Everything in the listing below must be reproduced exactly, apart from its images.
╭─ GIVEN ENTRIES
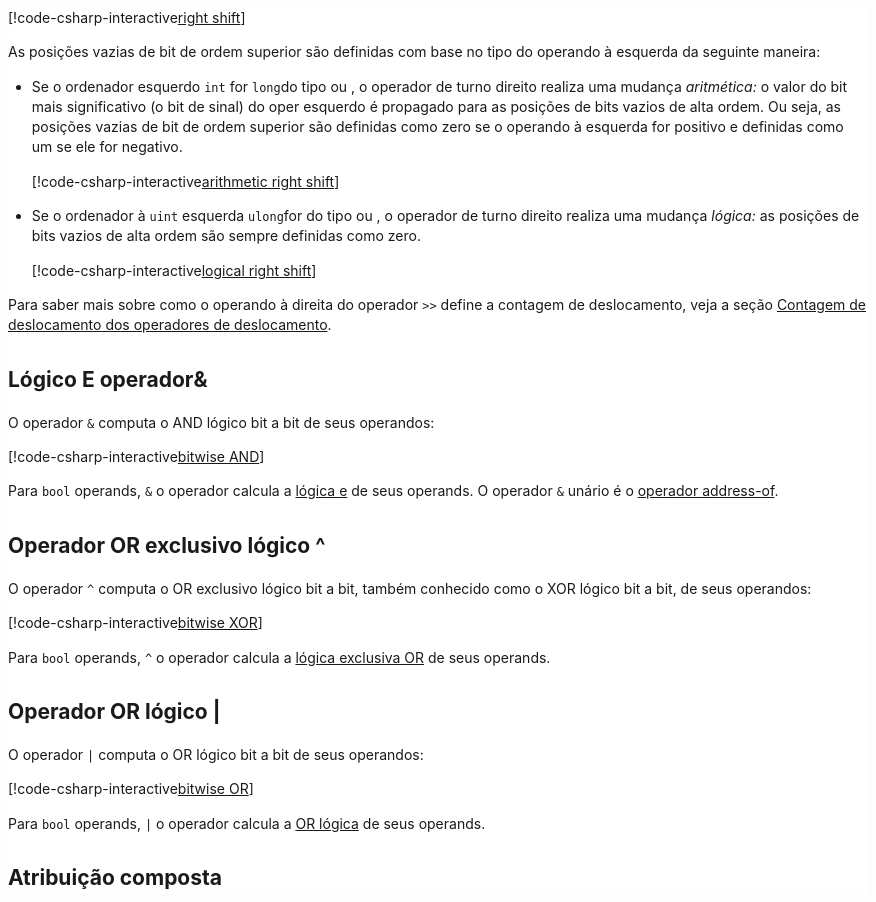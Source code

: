 [!code-csharp-interactive[right shift](snippets/BitwiseAndShiftOperators.cs#RightShift)]

As posições vazias de bit de ordem superior são definidas com base no tipo do operando à esquerda da seguinte maneira:

- Se o ordenador esquerdo `int` for `long`do tipo ou , o operador de turno direito realiza uma mudança *aritmética:* o valor do bit mais significativo (o bit de sinal) do oper esquerdo é propagado para as posições de bits vazios de alta ordem. Ou seja, as posições vazias de bit de ordem superior são definidas como zero se o operando à esquerda for positivo e definidas como um se ele for negativo.

  [!code-csharp-interactive[arithmetic right shift](snippets/BitwiseAndShiftOperators.cs#ArithmeticRightShift)]

- Se o ordenador à `uint` esquerda `ulong`for do tipo ou , o operador de turno direito realiza uma mudança *lógica:* as posições de bits vazios de alta ordem são sempre definidas como zero.

  [!code-csharp-interactive[logical right shift](snippets/BitwiseAndShiftOperators.cs#LogicalRightShift)]

Para saber mais sobre como o operando à direita do operador `>>` define a contagem de deslocamento, veja a seção [Contagem de deslocamento dos operadores de deslocamento](#shift-count-of-the-shift-operators).

## <a name="logical-and-operator-"></a>Lógico E operador&amp;

O operador `&` computa o AND lógico bit a bit de seus operandos:

[!code-csharp-interactive[bitwise AND](snippets/BitwiseAndShiftOperators.cs#BitwiseAnd)]

Para `bool` operands, `&` o operador calcula a [lógica e](boolean-logical-operators.md#logical-and-operator-) de seus operands. O operador `&` unário é o [operador address-of](pointer-related-operators.md#address-of-operator-).

## <a name="logical-exclusive-or-operator-"></a>Operador OR exclusivo lógico ^

O operador `^` computa o OR exclusivo lógico bit a bit, também conhecido como o XOR lógico bit a bit, de seus operandos:

[!code-csharp-interactive[bitwise XOR](snippets/BitwiseAndShiftOperators.cs#BitwiseXor)]

Para `bool` operands, `^` o operador calcula a [lógica exclusiva OR](boolean-logical-operators.md#logical-exclusive-or-operator-) de seus operands.

## <a name="logical-or-operator-"></a>Operador OR lógico |

O operador `|` computa o OR lógico bit a bit de seus operandos:

[!code-csharp-interactive[bitwise OR](snippets/BitwiseAndShiftOperators.cs#BitwiseOr)]

Para `bool` operands, `|` o operador calcula a [OR lógica](boolean-logical-operators.md#logical-or-operator-) de seus operands.

## <a name="compound-assignment"></a>Atribuição composta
╰─
→ SOLUTION:
Source code

: [!code-csharp-interactive[right shift](snippets/BitwiseAndShiftOperators.cs#RightShift)]

As posições vazias de bit de ordem superior são definidas com base no tipo do operando à esquerda da seguinte maneira:

- Se o ordenador esquerdo `int` for `long`do tipo ou , o operador de turno direito realiza uma mudança *aritmética:* o valor do bit mais significativo (o bit de sinal) do oper esquerdo é propagado para as posições de bits vazios de alta ordem. Ou seja, as posições vazias de bit de ordem superior são definidas como zero se o operando à esquerda for positivo e definidas como um se ele for negativo.

  [!code-csharp-interactive[arithmetic right shift](snippets/BitwiseAndShiftOperators.cs#ArithmeticRightShift)]

- Se o ordenador à `uint` esquerda `ulong`for do tipo ou , o operador de turno direito realiza uma mudança *lógica:* as posições de bits vazios de alta ordem são sempre definidas como zero.

  [!code-csharp-interactive[logical right shift](snippets/BitwiseAndShiftOperators.cs#LogicalRightShift)]

Para saber mais sobre como o operando à direita do operador `>>` define a contagem de deslocamento, veja a seção [Contagem de deslocamento dos operadores de deslocamento](#shift-count-of-the-shift-operators).

## <a name="logical-and-operator-"></a>Lógico E operador&amp;

O operador `&` computa o AND lógico bit a bit de seus operandos:

[!code-csharp-interactive[bitwise AND](snippets/BitwiseAndShiftOperators.cs#BitwiseAnd)]

Para `bool` operands, `&` o operador calcula a [lógica e](boolean-logical-operators.md#logical-and-operator-) de seus operands. O operador `&` unário é o [operador address-of](pointer-related-operators.md#address-of-operator-).

## <a name="logical-exclusive-or-operator-"></a>Operador OR exclusivo lógico ^

O operador `^` computa o OR exclusivo lógico bit a bit, também conhecido como o XOR lógico bit a bit, de seus operandos:

[!code-csharp-interactive[bitwise XOR](snippets/BitwiseAndShiftOperators.cs#BitwiseXor)]

Para `bool` operands, `^` o operador calcula a [lógica exclusiva OR](boolean-logical-operators.md#logical-exclusive-or-operator-) de seus operands.

## <a name="logical-or-operator-"></a>Operador OR lógico |

O operador `|` computa o OR lógico bit a bit de seus operandos:

[!code-csharp-interactive[bitwise OR](snippets/BitwiseAndShiftOperators.cs#BitwiseOr)]

Para `bool` operands, `|` o operador calcula a [OR lógica](boolean-logical-operators.md#logical-or-operator-) de seus operands.

## <a name="compound-assignment"></a>Atribuição composta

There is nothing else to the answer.